Martin DOWLING : Traditional Music and Irish Society: Historical Perspectives
Martin DOWLING : Traditional Music and Irish Society: Historical Perspectives, Farnham : Ashgate Publishing. Popular and Folk Music Series, 2014. 368 p.
Texte intégral
1C’est dans la prolixe Popular and Folk Music Series de l’éditeur Ashgate qu’a été publié, en 2014, l’ouvrage de Martin Dowling. Avant d’entrer dans le vif du sujet, soulignons la publication chez Ashgate, également en 2014, de Music Identity in Ireland and Beyond (Mark Fitzgerald, Eds), une collection d’essais qui aborde avec une grande variété d’approches théoriques les identités musicales irlandaises, tous genres confondus, en Irlande mais aussi bien au-delà. Une lecture complémentaire à l’œuvre de Dowling présentée ici. On peut d’autant plus saluer la publication récente de ces deux études académiques sur les cultures musicales irlandaises que celles-ci ont pendant longtemps été les parents pauvres de la recherche.
2L’auteur nous rassure cependant en soulignant que la situation est rapidement en train d’évoluer. Il nous propose d’ailleurs quelques renvois vers cette littérature académique spécialisée en train d’émerger (notamment Vallely 2011 ; White & Boydell 2013).

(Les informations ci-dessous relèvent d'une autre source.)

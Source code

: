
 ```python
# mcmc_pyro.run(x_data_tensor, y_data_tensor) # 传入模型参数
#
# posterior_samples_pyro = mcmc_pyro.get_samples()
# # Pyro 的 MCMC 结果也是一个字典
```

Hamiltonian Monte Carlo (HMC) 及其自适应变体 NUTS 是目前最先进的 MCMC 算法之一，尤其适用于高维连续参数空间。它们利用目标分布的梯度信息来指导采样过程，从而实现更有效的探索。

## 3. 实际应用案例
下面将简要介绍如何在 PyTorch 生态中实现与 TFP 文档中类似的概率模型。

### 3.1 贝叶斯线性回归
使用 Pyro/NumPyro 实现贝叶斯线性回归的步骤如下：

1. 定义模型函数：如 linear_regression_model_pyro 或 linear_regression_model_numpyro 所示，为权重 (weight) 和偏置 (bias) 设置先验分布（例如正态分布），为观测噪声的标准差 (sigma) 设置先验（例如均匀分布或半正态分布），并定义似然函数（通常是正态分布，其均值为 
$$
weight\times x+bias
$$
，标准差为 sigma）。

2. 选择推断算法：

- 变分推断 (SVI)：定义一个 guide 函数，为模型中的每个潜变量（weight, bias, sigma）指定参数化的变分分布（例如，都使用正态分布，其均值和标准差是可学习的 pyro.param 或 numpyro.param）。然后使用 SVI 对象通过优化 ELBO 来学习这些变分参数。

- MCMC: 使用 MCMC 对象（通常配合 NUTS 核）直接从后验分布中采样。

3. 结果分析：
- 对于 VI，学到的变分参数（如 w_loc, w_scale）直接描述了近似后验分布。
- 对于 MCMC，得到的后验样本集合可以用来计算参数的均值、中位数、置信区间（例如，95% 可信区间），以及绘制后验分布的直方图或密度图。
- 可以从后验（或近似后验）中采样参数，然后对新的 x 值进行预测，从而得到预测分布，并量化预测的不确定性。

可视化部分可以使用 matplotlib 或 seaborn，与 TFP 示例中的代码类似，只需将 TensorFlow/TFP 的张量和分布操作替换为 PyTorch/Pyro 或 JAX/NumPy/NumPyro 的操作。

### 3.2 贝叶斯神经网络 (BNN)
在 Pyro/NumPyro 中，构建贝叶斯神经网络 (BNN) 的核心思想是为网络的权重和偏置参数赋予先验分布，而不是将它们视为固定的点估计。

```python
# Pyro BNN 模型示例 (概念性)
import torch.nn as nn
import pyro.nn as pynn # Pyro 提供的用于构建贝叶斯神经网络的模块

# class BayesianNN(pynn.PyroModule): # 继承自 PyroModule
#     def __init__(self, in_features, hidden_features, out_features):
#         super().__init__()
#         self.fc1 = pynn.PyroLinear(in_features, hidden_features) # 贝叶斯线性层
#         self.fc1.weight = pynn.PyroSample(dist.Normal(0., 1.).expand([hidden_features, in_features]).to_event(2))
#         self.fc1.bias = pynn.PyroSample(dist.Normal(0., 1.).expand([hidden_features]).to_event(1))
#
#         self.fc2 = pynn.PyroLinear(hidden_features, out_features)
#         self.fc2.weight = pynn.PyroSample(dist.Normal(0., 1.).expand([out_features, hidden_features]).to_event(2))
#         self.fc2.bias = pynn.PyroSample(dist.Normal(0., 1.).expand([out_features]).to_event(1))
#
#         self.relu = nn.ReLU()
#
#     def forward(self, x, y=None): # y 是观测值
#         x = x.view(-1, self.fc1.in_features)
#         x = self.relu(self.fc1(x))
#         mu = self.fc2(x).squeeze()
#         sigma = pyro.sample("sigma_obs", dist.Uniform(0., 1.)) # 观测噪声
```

3L’introduction, écrite dans un style très personnel, est l’occasion pour Martin Dowling de nous éclairer sur son parcours de chercheur et de musicien qui le guidera, presque par hasard, vers l’ethnomusicologie. C’est au cours de ses études d’Histoire économique qu’il se passionne pour les Irish studies. Parallèlement, c’est par la pratique du fiddle qu’il fera connaissance avec les musiques irlandaises. C’est donc autant en qualité d’interprète chevronné, possédant une connaissance pointue des répertoires dont il tire de nombreux exemples reproduits tout au long du livre, qu’en qualité d’historien académique formé à l’étude de l’histoire sociale et économique que l’auteur aborde les traditions musicales en Irlande. Ces multiples compétences lui permettent de nous présenter un panorama historique de la formation, et de la transformation de ces musiques du début du XVIIIe siècle à nos jours. Un XVIIIe siècle où les changements socio-politiques en cours entraînent autant de changements dans les pratiques musicales qui ne conservent que peu de liens avec les pratiques plus anciennes.
4Dowling se fonde à la fois sur une impressionnante somme d’analyses de documents historiques – faisant la part belle aux facteurs économiques et politiques si particuliers de cette Irlande sous domination coloniale anglaise – et sur un intense travail de terrain dans l’Irlande contemporaine, avec les interviews de plus de cent musiciens et acteurs du monde des musiques traditionnelles. Tout en nous présentant les racines (pas si) anciennes de ces dernières, il adopte une position tranchée sur la modernité de ces pratiques musicales. Une modernité qui n’est pas selon lui à l’opposé de la tradition mais bien son essence même. Dowling conclut cette introduction réflexive par un certains nombres de souhaits qui illustrent sa volonté de pacifier cette dialectique « tradition/modernité » et de réconcilier son approche académique éclairée par sa pratique active de musicien dans une tradition bien vivante.
5Le corps du livre se divise ensuite en cinq chapitres qui retracent les évolutions successives de ces pratiques et répertoires irlandais.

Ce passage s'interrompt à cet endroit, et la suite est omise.